About this exercise: If a line in the following entries holds the string "from", include it in the tally. State the total and nothing further.

Records shown:
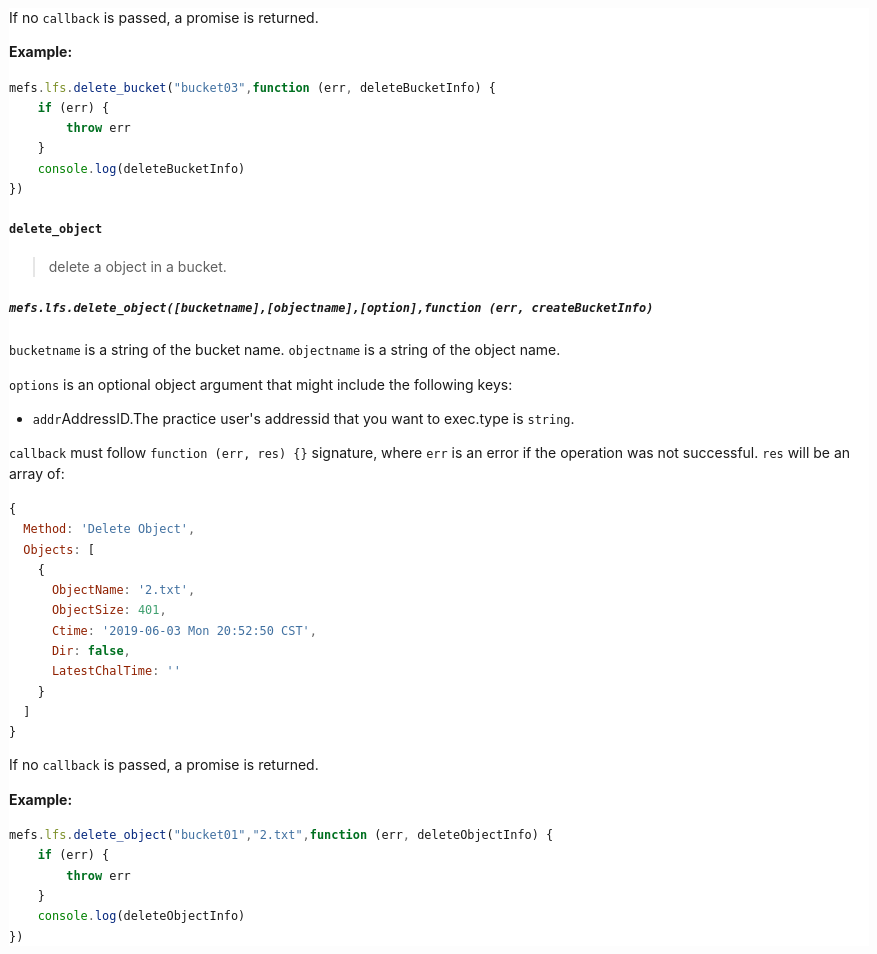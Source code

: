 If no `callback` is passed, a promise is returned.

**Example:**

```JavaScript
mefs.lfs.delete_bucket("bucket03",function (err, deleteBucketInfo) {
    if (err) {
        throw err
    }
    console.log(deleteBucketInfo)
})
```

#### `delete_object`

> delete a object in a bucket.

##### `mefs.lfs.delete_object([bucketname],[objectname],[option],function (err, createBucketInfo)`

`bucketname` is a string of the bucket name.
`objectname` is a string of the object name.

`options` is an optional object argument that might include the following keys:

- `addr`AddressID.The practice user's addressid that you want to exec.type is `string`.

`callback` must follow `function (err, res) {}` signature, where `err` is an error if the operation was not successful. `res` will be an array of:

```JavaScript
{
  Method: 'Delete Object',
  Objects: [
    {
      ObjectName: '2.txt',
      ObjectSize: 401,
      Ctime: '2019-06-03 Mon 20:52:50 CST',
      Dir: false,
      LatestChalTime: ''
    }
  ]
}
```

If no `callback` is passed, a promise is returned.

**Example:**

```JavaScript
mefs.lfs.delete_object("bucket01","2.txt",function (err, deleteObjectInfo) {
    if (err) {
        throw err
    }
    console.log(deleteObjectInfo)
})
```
--
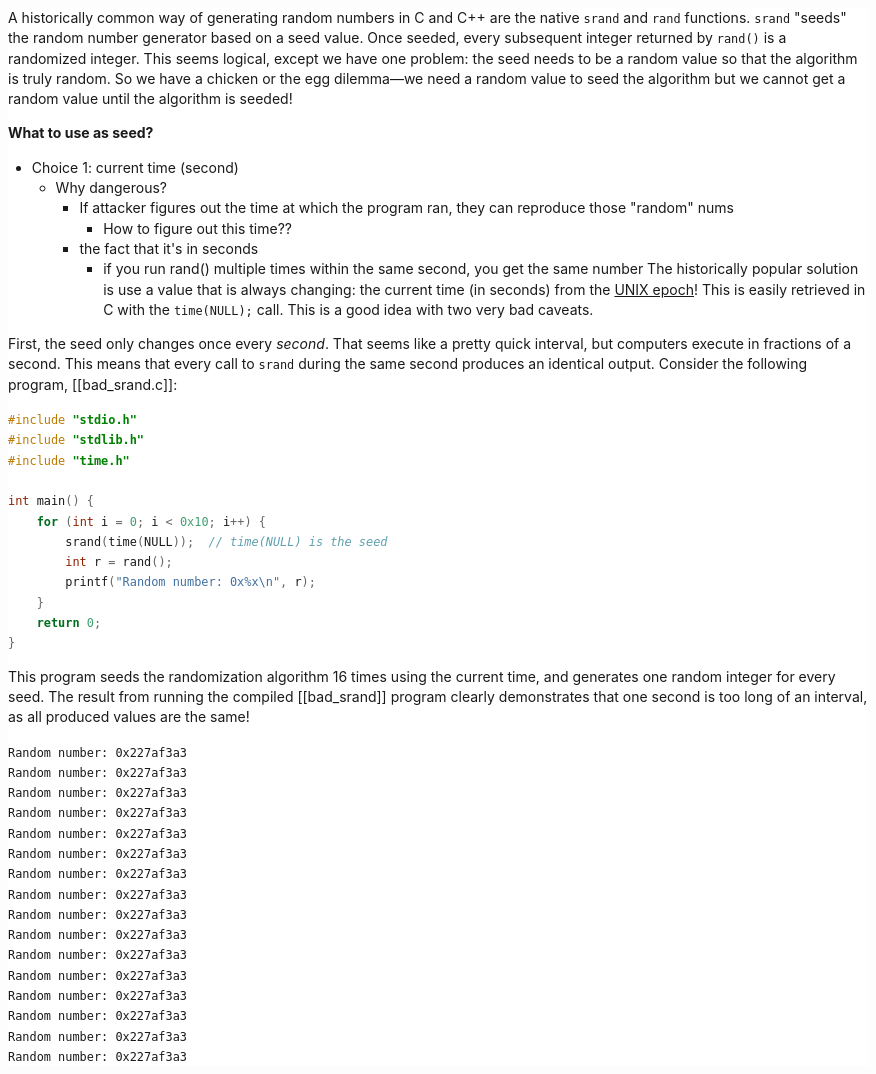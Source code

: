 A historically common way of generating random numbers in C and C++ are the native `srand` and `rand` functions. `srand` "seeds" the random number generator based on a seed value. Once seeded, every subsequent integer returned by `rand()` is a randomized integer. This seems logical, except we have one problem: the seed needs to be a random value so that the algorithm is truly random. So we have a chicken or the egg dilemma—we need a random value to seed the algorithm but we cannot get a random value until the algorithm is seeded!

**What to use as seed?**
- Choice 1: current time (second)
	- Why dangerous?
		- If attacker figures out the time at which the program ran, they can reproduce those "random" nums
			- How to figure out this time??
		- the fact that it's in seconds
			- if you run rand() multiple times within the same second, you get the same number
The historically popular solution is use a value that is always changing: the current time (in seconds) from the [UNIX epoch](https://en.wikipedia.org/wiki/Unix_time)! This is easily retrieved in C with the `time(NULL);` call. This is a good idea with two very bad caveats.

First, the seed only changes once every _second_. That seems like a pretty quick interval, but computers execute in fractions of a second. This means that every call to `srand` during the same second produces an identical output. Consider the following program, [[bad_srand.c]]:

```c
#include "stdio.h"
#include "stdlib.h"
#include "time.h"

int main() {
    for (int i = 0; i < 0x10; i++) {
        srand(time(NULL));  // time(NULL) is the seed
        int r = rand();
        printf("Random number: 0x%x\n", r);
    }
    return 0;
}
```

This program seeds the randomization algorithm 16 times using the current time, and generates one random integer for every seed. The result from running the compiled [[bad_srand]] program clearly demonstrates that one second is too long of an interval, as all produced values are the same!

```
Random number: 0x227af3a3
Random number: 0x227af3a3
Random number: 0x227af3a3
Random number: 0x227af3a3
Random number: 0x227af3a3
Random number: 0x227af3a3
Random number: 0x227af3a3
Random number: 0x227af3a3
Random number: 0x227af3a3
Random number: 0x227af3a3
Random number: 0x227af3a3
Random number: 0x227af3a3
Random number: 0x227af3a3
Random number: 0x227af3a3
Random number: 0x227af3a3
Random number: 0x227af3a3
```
* * *
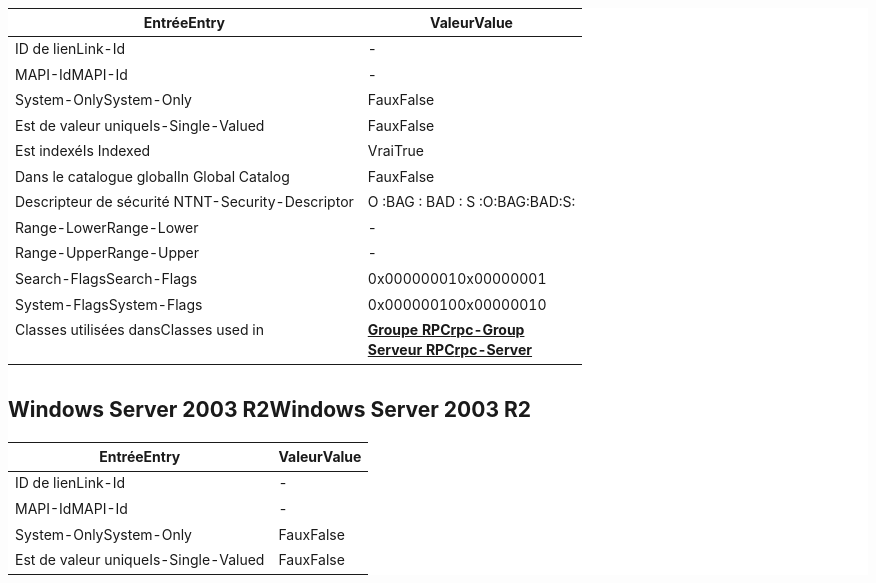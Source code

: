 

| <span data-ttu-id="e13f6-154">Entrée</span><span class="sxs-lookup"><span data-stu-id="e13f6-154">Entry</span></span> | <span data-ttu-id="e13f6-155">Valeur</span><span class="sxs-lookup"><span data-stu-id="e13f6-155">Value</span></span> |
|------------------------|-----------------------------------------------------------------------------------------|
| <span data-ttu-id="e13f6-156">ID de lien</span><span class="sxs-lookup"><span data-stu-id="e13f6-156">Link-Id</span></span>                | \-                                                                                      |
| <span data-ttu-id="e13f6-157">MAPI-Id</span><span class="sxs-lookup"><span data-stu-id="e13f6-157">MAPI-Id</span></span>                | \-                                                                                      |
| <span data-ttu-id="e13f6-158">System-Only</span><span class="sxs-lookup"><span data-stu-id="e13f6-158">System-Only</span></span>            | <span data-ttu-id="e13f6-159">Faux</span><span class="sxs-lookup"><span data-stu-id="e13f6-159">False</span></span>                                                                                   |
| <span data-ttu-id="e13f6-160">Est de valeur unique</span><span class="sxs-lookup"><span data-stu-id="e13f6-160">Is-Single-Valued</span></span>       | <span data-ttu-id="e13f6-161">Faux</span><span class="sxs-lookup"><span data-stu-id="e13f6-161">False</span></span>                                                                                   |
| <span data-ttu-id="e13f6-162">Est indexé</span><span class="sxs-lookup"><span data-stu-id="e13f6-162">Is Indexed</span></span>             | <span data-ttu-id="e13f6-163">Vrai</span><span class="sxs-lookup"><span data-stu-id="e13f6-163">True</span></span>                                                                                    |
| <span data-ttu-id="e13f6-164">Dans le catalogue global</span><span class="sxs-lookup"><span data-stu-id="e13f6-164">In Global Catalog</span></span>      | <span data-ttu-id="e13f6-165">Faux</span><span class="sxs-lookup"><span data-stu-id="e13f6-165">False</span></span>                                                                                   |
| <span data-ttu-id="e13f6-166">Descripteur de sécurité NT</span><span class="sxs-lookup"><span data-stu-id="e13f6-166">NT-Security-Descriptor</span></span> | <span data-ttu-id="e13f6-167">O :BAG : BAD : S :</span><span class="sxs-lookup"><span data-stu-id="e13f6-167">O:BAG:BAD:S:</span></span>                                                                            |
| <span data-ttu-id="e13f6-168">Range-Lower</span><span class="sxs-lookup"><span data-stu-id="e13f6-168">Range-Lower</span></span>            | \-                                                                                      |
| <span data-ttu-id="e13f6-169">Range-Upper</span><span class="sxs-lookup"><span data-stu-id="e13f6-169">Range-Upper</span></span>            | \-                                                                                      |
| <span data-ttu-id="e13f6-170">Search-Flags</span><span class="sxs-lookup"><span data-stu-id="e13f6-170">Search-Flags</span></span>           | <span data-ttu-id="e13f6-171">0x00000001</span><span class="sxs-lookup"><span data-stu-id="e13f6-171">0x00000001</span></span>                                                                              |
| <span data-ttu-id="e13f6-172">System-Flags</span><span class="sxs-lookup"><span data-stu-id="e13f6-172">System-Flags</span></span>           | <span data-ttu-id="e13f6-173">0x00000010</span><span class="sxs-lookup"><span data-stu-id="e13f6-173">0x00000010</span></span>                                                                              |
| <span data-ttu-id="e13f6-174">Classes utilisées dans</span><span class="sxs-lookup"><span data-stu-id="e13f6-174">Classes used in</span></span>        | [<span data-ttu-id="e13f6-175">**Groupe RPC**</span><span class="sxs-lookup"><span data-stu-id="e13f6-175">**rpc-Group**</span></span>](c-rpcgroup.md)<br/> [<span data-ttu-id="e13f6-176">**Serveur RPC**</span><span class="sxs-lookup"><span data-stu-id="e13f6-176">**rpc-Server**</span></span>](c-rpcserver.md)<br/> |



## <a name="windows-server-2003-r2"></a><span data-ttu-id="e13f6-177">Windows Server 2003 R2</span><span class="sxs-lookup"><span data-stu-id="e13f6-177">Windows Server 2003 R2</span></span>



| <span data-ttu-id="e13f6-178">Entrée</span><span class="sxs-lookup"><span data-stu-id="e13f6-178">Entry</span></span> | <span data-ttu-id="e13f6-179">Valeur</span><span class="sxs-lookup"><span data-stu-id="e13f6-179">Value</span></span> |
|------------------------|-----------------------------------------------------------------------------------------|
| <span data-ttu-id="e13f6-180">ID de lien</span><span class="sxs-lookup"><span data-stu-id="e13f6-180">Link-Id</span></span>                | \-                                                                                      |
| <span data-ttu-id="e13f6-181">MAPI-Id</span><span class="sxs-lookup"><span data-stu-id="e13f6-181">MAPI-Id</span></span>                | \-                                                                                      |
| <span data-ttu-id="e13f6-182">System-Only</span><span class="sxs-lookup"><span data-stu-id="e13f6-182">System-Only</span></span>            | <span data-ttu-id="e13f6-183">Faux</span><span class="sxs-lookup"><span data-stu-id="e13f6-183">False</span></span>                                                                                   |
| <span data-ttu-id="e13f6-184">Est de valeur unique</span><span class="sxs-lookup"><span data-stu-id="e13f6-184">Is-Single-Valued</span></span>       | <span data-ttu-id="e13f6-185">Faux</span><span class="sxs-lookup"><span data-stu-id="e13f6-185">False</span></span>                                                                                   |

Result: 2